Exercise instructions — Your answer should consist solely of the lines from the first line of the data through the line with "3. FutureTask可以确保任务只执行一次", each reproduced exactly.

Supplied material —
########################################
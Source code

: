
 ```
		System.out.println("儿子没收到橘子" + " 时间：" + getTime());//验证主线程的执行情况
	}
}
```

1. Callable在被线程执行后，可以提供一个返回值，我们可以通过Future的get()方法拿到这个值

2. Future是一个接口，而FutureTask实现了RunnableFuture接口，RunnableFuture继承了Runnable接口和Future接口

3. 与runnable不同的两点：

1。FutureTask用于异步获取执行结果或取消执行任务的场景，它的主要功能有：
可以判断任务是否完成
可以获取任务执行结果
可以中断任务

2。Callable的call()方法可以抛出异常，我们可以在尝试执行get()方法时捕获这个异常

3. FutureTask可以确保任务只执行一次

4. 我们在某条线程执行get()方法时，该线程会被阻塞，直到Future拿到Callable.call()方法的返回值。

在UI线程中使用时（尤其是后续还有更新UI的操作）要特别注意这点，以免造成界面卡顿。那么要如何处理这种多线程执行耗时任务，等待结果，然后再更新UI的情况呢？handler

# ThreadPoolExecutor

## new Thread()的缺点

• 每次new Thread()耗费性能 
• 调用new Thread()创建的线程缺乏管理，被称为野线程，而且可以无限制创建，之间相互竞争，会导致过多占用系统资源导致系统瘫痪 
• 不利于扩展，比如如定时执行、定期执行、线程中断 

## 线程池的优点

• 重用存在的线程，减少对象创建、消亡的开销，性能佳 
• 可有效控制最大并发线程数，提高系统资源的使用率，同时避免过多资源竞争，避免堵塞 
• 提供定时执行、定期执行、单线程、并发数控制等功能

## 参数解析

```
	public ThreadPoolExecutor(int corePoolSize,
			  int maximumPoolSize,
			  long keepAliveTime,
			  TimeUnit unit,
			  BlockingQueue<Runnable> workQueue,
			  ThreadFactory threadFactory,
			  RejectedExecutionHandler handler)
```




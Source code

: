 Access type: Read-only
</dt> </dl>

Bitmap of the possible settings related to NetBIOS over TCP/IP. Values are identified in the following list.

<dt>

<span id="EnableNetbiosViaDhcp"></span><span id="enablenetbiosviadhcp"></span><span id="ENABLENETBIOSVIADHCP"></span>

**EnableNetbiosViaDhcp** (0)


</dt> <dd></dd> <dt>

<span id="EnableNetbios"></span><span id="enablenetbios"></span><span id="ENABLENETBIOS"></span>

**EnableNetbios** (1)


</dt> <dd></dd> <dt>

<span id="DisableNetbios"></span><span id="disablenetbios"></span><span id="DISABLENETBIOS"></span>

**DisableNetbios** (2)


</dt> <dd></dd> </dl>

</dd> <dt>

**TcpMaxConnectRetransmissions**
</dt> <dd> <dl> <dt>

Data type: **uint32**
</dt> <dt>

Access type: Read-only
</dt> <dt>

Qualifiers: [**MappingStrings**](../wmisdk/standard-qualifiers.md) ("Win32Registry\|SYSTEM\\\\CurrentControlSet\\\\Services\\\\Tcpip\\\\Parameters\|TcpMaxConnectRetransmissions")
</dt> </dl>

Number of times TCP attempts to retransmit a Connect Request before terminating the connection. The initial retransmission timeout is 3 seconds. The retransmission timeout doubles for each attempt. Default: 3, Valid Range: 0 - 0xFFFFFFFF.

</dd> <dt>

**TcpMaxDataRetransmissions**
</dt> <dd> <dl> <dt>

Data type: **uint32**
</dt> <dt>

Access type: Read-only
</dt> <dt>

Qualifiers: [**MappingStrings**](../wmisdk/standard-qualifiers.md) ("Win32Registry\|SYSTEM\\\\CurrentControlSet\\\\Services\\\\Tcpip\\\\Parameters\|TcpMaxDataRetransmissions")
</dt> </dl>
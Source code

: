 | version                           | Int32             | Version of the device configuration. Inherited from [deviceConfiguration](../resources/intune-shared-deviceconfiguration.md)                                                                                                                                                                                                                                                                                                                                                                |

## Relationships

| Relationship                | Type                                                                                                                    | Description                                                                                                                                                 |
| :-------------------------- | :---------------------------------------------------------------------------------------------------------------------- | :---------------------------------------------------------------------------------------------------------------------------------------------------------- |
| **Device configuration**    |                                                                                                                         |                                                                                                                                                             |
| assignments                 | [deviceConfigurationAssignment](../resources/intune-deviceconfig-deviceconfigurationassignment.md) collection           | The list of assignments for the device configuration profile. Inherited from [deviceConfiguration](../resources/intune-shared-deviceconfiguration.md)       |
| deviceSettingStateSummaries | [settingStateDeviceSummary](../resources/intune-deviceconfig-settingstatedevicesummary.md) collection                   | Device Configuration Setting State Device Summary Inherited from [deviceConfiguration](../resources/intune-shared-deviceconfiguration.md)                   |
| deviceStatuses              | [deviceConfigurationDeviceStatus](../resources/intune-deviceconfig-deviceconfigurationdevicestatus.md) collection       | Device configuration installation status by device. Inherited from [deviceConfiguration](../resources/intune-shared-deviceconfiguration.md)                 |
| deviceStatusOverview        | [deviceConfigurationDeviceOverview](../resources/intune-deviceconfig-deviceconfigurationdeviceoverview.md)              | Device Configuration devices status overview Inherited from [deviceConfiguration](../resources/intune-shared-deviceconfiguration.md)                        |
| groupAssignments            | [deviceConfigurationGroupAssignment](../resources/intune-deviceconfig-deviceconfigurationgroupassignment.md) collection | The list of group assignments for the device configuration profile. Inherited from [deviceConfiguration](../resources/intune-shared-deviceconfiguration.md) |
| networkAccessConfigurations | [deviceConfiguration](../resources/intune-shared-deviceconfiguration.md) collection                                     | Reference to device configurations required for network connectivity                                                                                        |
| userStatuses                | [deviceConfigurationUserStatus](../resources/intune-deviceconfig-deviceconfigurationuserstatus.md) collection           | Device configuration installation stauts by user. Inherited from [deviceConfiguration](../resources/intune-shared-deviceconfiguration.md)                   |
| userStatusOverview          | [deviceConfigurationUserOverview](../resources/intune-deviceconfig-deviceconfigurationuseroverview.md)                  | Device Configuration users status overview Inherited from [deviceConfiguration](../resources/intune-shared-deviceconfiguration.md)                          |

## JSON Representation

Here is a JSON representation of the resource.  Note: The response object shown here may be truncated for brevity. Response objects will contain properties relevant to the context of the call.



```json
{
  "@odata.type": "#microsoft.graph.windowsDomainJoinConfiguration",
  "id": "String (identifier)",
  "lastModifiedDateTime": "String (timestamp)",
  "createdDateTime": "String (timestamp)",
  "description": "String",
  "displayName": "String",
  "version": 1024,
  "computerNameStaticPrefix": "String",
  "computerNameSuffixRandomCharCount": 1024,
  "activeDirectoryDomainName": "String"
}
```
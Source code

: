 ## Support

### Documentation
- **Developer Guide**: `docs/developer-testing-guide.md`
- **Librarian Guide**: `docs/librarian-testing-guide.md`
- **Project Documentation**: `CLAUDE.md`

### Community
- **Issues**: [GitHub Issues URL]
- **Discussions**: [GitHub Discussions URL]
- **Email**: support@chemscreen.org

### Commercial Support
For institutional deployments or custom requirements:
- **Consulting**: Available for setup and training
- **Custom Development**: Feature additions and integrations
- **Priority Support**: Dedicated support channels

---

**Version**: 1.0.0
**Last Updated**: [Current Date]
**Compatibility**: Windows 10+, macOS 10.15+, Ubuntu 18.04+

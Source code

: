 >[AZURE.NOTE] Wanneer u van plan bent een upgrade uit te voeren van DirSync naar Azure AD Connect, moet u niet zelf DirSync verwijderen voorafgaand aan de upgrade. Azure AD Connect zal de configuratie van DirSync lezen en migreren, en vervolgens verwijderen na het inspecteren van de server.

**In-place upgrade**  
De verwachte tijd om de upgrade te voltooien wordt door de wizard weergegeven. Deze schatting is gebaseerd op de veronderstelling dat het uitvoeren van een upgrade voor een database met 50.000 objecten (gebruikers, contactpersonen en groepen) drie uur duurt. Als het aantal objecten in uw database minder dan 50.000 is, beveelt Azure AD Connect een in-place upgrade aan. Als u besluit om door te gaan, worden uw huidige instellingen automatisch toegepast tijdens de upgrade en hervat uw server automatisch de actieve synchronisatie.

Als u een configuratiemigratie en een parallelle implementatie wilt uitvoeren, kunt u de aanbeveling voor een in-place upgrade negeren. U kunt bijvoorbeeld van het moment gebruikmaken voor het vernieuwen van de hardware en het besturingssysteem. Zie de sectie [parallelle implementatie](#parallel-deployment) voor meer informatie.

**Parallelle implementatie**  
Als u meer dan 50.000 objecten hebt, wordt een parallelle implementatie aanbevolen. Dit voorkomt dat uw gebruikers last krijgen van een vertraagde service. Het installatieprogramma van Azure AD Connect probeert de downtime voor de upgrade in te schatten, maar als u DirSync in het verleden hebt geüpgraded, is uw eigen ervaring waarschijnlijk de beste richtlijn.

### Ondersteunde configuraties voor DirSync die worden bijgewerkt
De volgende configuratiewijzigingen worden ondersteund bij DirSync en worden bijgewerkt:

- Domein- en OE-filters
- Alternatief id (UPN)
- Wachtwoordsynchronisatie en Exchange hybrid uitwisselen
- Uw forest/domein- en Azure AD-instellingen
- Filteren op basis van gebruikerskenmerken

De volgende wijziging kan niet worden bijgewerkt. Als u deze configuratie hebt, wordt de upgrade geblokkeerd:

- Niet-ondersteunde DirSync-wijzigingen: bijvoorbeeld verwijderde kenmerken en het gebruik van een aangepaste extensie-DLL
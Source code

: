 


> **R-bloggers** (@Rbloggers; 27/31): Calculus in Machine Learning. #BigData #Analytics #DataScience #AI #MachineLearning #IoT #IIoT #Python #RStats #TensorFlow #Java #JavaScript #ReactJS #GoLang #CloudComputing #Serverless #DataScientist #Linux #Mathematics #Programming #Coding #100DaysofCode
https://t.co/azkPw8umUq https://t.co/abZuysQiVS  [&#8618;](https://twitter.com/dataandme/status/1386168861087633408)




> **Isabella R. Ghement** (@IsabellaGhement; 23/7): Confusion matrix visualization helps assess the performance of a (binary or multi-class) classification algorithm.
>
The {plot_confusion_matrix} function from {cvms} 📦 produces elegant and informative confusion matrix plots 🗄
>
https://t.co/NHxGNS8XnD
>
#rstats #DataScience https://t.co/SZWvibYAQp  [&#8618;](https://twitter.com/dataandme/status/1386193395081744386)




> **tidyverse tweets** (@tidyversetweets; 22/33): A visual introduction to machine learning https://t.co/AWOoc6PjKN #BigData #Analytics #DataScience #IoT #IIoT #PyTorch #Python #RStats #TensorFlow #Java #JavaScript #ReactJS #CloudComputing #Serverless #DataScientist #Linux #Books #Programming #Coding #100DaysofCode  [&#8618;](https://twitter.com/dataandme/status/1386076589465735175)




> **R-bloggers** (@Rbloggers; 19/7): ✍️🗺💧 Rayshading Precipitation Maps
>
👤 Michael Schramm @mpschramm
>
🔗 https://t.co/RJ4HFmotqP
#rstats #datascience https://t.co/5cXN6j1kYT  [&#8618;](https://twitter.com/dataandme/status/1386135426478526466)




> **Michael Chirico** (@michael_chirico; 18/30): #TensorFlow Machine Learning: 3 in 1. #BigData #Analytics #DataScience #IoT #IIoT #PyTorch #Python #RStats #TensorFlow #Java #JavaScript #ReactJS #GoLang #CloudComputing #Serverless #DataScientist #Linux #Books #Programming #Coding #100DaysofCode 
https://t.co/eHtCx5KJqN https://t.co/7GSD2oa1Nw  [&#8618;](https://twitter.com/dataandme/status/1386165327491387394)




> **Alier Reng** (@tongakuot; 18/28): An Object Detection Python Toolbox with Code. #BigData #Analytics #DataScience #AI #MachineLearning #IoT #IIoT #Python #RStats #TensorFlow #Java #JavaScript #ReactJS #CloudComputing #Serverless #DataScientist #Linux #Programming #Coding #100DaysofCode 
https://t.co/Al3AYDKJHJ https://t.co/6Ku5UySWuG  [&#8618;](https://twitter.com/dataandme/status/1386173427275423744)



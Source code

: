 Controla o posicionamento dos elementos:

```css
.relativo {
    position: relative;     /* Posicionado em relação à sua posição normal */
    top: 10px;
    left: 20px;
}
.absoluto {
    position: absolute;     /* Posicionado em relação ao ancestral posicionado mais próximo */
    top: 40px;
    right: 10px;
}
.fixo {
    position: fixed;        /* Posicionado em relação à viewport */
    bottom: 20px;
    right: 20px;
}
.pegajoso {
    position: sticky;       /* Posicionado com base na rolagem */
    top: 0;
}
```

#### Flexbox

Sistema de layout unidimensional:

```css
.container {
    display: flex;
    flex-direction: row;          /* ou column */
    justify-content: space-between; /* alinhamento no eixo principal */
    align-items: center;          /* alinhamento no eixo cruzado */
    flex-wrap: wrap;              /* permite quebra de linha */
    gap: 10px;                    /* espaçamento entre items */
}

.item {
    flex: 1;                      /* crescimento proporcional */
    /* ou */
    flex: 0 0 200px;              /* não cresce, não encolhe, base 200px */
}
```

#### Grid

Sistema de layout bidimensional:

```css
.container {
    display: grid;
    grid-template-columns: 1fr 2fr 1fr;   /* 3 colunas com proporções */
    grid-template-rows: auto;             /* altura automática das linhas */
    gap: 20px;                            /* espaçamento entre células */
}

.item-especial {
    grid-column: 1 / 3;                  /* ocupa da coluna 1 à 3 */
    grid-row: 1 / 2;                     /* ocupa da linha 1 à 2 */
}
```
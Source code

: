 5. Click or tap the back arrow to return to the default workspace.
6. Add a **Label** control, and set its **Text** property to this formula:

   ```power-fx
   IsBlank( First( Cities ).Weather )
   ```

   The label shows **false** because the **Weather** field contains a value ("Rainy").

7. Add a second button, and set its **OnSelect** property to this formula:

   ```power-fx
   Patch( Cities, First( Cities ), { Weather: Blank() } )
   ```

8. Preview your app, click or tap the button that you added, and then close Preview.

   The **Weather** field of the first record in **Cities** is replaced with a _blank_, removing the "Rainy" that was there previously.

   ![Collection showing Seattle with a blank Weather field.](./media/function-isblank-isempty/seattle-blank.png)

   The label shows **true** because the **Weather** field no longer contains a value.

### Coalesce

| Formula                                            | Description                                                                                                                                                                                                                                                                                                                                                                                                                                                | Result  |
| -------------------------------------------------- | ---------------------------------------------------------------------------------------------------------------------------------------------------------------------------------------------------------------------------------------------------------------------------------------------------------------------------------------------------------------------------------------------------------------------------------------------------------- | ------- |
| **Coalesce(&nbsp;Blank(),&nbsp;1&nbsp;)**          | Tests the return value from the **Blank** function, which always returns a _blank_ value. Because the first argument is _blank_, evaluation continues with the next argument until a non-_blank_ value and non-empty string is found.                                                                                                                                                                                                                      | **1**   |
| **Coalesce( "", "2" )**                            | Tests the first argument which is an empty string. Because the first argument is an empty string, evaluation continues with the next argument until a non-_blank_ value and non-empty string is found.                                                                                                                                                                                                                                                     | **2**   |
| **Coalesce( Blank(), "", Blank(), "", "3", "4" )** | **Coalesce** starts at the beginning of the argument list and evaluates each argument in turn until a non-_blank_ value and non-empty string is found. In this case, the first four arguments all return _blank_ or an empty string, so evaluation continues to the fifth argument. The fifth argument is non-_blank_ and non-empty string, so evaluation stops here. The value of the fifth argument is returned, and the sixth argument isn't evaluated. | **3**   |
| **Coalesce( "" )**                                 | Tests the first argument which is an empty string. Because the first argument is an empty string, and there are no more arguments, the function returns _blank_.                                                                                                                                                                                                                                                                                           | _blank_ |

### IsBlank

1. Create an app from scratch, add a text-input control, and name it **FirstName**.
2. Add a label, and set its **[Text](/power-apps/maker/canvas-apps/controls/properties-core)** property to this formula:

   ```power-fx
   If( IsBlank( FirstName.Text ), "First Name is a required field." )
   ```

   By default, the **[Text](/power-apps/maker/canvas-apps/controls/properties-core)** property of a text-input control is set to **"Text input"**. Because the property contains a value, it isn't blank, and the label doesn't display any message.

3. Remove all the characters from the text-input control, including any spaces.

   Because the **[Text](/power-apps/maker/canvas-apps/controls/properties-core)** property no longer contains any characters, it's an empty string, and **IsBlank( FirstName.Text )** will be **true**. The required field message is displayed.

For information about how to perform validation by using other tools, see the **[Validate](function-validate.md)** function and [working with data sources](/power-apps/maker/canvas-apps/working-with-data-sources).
########################################
Your solution —
Source code

:
 ```
		System.out.println("儿子没收到橘子" + " 时间：" + getTime());//验证主线程的执行情况
	}
}
```

1. Callable在被线程执行后，可以提供一个返回值，我们可以通过Future的get()方法拿到这个值

2. Future是一个接口，而FutureTask实现了RunnableFuture接口，RunnableFuture继承了Runnable接口和Future接口

3. 与runnable不同的两点：

1。FutureTask用于异步获取执行结果或取消执行任务的场景，它的主要功能有：
可以判断任务是否完成
可以获取任务执行结果
可以中断任务

2。Callable的call()方法可以抛出异常，我们可以在尝试执行get()方法时捕获这个异常

3. FutureTask可以确保任务只执行一次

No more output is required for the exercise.